May 19th, 2014
I’ve been off of Facebook for a while [for several reasons] and apparently there is now a Molinist group. I don’t know how many people are in it but it’s nice for like-minded individuals to share and exchange ideas with one another (likewise, of course, interacting with opposing views).
I recently spent an afternoon with Tyler McNabb in Glasgow. Later that day Tyler sent me an email of encouragement. Part of it was below. Apparently, someone asked, “Just out of curiosity, how many here were introduced to Molinism by WLC?” Below are a few responses.
Dwight Stanislaw WLC and Max Andrews.
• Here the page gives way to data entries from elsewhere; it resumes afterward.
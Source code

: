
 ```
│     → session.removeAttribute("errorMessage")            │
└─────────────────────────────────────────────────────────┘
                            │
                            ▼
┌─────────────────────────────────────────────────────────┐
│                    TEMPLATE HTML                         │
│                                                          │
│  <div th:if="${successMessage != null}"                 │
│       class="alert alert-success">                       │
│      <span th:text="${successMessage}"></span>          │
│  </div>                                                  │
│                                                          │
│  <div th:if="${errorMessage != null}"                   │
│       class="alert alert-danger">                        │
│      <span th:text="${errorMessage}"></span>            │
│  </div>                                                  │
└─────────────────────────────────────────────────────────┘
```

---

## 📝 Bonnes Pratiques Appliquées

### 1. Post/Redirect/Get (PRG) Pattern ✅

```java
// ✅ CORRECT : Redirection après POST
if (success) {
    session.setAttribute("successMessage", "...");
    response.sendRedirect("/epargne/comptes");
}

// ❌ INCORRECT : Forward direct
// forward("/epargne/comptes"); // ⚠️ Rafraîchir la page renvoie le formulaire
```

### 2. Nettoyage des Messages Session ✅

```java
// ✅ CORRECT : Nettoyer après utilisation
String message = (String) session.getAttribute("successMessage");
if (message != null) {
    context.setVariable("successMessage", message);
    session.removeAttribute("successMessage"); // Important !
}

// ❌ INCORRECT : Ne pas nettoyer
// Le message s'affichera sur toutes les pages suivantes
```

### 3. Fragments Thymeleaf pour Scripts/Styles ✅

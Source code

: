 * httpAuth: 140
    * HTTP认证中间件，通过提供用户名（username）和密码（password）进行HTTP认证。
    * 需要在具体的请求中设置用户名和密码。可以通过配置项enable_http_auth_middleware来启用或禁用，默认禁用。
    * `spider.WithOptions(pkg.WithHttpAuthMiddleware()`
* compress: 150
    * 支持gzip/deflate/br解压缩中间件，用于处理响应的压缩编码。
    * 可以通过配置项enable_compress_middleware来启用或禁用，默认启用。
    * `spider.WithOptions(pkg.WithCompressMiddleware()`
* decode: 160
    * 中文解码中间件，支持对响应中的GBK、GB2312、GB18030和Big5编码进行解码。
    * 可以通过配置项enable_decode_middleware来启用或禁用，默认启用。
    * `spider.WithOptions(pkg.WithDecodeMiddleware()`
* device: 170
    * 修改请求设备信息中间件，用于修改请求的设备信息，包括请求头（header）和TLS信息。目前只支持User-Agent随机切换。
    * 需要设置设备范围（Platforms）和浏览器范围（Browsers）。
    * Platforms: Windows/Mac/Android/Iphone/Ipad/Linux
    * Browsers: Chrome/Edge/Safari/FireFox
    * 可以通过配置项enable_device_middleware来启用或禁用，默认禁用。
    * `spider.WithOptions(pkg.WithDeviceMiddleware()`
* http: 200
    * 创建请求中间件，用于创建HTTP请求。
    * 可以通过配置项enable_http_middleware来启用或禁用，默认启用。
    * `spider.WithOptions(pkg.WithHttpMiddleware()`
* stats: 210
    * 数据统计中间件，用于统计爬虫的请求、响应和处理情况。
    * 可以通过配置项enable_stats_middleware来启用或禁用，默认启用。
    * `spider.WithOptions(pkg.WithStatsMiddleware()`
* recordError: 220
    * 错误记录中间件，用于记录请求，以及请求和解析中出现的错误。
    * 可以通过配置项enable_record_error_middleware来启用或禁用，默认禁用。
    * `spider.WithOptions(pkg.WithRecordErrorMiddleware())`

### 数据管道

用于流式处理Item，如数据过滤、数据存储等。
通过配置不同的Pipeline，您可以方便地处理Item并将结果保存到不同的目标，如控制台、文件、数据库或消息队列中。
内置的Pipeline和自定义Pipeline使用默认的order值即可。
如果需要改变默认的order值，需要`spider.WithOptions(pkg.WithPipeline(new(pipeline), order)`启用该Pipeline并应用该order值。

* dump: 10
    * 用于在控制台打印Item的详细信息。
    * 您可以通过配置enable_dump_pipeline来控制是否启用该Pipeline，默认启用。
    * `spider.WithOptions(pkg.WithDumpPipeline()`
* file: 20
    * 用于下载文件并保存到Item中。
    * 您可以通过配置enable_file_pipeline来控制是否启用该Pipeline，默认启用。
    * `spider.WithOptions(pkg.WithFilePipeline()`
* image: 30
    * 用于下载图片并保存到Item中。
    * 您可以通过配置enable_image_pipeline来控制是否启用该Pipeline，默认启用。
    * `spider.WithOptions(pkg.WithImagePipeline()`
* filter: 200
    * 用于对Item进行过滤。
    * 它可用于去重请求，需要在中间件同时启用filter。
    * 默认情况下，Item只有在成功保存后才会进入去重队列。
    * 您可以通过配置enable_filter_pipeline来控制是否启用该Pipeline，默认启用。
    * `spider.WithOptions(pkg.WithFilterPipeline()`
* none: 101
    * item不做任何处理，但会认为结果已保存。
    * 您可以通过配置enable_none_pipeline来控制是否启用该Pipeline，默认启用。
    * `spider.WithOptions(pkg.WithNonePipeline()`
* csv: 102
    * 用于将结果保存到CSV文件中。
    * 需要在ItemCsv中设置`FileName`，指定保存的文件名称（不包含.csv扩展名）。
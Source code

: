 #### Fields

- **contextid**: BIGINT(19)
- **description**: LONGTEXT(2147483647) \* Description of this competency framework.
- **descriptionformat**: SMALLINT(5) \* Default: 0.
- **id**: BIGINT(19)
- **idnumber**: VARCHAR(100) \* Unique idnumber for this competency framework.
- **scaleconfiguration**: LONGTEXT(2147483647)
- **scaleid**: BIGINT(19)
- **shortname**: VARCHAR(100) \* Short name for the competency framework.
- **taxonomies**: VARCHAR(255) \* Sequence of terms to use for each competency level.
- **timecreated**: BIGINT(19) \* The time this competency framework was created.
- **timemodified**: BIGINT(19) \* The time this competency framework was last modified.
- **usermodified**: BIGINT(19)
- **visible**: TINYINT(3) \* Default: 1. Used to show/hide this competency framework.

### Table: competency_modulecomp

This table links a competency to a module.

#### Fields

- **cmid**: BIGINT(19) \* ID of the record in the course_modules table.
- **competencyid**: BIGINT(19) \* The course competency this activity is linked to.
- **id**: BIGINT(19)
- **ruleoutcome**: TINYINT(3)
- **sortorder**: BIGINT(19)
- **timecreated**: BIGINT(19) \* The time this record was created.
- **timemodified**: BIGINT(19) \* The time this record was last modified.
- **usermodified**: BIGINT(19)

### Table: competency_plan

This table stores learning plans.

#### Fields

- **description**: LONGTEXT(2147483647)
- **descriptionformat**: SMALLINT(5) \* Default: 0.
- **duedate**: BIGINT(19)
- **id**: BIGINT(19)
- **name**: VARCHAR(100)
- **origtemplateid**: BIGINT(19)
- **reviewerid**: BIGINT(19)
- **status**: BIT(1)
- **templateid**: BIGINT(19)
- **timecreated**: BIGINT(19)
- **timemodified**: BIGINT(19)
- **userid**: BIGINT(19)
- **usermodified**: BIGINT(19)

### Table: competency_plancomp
Max led me to Keathley’s book, which was the first treatment on Molinism I’ve read. Now I’m reading Freddoso’s intro to Molina’s own work and it’s destroying every last brain cell I have left.
Chad Miller Dwight literally took the exact route I did. I was intrigued by WLC but still Calvinist. I got to know Max via social media and communicated a lot with him. I asked him THE book on Molinism that gave the best argument and he recommend S&S by Ken Keathley, and now I’m here in this group and shall remain as long as Facebook is around…
Jonathan Thompson WLC, Plantinga, and Max Andrews. I first came in contact with this view upon hearing WLC’s lecture “Is One True Religion Possible?”.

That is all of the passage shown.